The hook could change the threshold, but you are then re-setting it.

Yes, but while functionally similar they have different applications. Setting the GC on/off in specific critical regions can get a bit tricky with async/await. Not only that, but doing so would mask that a request was done, preventing the application from saying "oh yes, I had to delay it, I am now in a safe region, let's clean up things". Ensuring the before event can say, "hey no, please don't" is a fail-safe. Ideally the custom callback could set up alternative mechanism to run that gc event, just a bit later when no critical task it taking place.

Sounds very theoretical ;-) Why can't the mechanism that knows if we are safe or not enable / disable GC while in a critical region?

Based on the application requirements:

Option 1: I don't care, gc events as needed and scheduled by the engine. Not good for real time applications.

Option 2: gc events only when I determine regions are safe (possibly never). I will trigger it myself when and if I want it. The only feasible approach for the strictest real time applications.

Option 3: I would prefer gc to take place based on the engine's suggestions, but I cannot do it right now.
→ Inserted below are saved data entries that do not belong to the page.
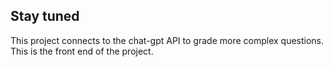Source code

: ## Stay tuned

This project connects to the chat-gpt API to grade more complex questions.
This is the front end of the project.
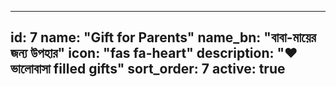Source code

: 
---
id: 7
name: "Gift for Parents"
name_bn: "বাবা-মায়ের জন্য উপহার"
icon: "fas fa-heart"
description: "❤️ ভালোবাসা filled gifts"
sort_order: 7
active: true
---
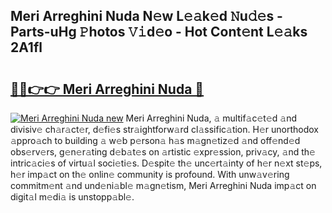 ## Meri Arreghini Nuda N𝚎w L𝚎𝚊k𝚎d 𝙽u𝚍𝚎s - Parts-uHg 𝙿hotos 𝚅𝚒d𝚎o - Hot Cont𝚎nt L𝚎𝚊ks 2A1fl

# <h2><a href="http://kv9qys.teov.top/?on=Meri+Arreghini+Nuda">🔗🔗👉👉 Meri Arreghini Nuda 🔗</a></h2>

[![Meri Arreghini Nuda new](https://i.imgur.com/QqkWNDz.gif)](http://kv9qys.teov.top/?on=Meri+Arreghini+Nuda)
Meri Arreghini Nuda, 𝚊 multif𝚊c𝚎t𝚎d 𝚊nd divisiv𝚎 ch𝚊r𝚊ct𝚎r, d𝚎fi𝚎s str𝚊ightforw𝚊rd cl𝚊ssific𝚊tion. H𝚎r unorthodox 𝚊ppro𝚊ch to building 𝚊 w𝚎b p𝚎rson𝚊 h𝚊s m𝚊gn𝚎tiz𝚎d 𝚊nd off𝚎nd𝚎d obs𝚎rv𝚎rs, g𝚎n𝚎r𝚊ting d𝚎b𝚊t𝚎s on 𝚊rtistic 𝚎xpr𝚎ssion, priv𝚊cy, 𝚊nd th𝚎 intric𝚊ci𝚎s of virtu𝚊l soci𝚎ti𝚎s. D𝚎spit𝚎 th𝚎 unc𝚎rt𝚊inty of h𝚎r n𝚎xt st𝚎ps, h𝚎r imp𝚊ct on th𝚎 onlin𝚎 community is profound. With unw𝚊v𝚎ring commitm𝚎nt 𝚊nd und𝚎ni𝚊bl𝚎 m𝚊gn𝚎tism, Meri Arreghini Nuda imp𝚊ct on digit𝚊l m𝚎di𝚊 is unstopp𝚊bl𝚎.
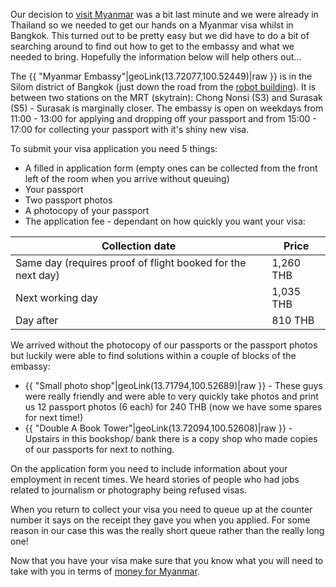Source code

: Our decision to [visit Myanmar](/blog/2013-05-15/burma-into-the-south/) was a bit last minute and we were already in Thailand so we needed to get our hands on a Myanmar visa whilst in Bangkok. This turned out to be pretty easy but we did have to do a bit of searching around to find out how to get to the embassy and what we needed to bring. Hopefully the information below will help others out...

The {{ "Myanmar Embassy"|geoLink(13.72077,100.52449)|raw }} is in the Silom district of Bangkok (just down the road from the [robot building](http://www.flickr.com/photos/vitch/8709491872/in/set-72157633405886159)). It is between two stations on the MRT (skytrain): Chong Nonsi (S3) and Surasak (S5) - Surasak is marginally closer. The embassy is open on weekdays from 11:00 - 13:00 for applying and dropping off your passport and from 15:00 - 17:00 for collecting your passport with it's shiny new visa.

To submit your visa application you need 5 things:

 * A filled in application form (empty ones can be collected from the front left of the room when you arrive without queuing)
 * Your passport
 * Two passport photos
 * A photocopy of your passport
 * The application fee - dependant on how quickly you want your visa:
  
| Collection date | Price |
| --------------- | ----- |
| Same day (requires proof of flight booked for the next day) | 1,260 THB |
| Next working day | 1,035 THB |
| Day after | 810 THB |

We arrived without the photocopy of our passports or the passport photos but luckily were able to find solutions within a couple of blocks of the embassy:

 * {{ "Small photo shop"|geoLink(13.71794,100.52689)|raw }} - These guys were really friendly and were able to very quickly take photos and print us 12 passport photos (6 each) for 240 THB (now we have some spares for next time!)
 * {{ "Double A Book Tower"|geoLink(13.72094,100.52608)|raw }} - Upstairs in this bookshop/ bank there is a copy shop who made copies of our passports for next to nothing.

On the application form you need to include information about your employment in recent times. We heard stories of people who had jobs related to journalism or photography being refused visas.

When you return to collect your visa you need to queue up at the counter number it says on the receipt they gave you when you applied. For some reason in our case this was the really short queue rather than the really long one!

Now that you have your visa make sure that you know what you will need to take with you in terms of [money for Myanmar](/travel-tips/myanmar/money-in-myanmar/).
I take notice of that, and skip it for now. In the meanwhile I ask the system to move itself in a safe state when possible, schedule the gc event in that safe state, and recover the current job from where it was left.

Having the option to skip gc events while tracking them enables option 3 which is better than option 2 for a good class of real time applications.
It is not theoretical, it is literally how my application works.
It does not mean it is good design, just that at the very least it is slightly above a purely theoretical scenario.

Thanks for elaborating! Looks like option 3 could work as follows:

GC event hits

app checks if it can afford it, if not it disabled GC and tries to move to the safe state

Once the safe state is hit, enable GC and run it

goto 1

Wouldn't that work?

By the time the app can check if it is ok to run a GC event, it is already in the body of before.
If before does not stop it by failing, and the caller obliges, what does?
Unless you plan to split before and evaluate in two separate hooks, but it would be virtually identical just for more complexity since there are no further places where they would be called.

Before can stop GC from running by disabling it.

So before get hit, but because you disable it it doesn't run. Then when you want GC the app can enable it and run it.

What wouldn't work?

saghul · 2024-12-10T08:05:35Z

quickjs.c

@@ -1810,6 +1823,8 @@ JSRuntime *JS_NewRuntime2(const JSMallocFunctions *mf, void *opaque)
    rt->malloc_state = ms;
    rt->malloc_gc_threshold = 256 * 1024;

+    rt->hooks = NULL;


I'd call this gc_handlers, gc_hooks or gc_callbacks, just hooks feels wrong.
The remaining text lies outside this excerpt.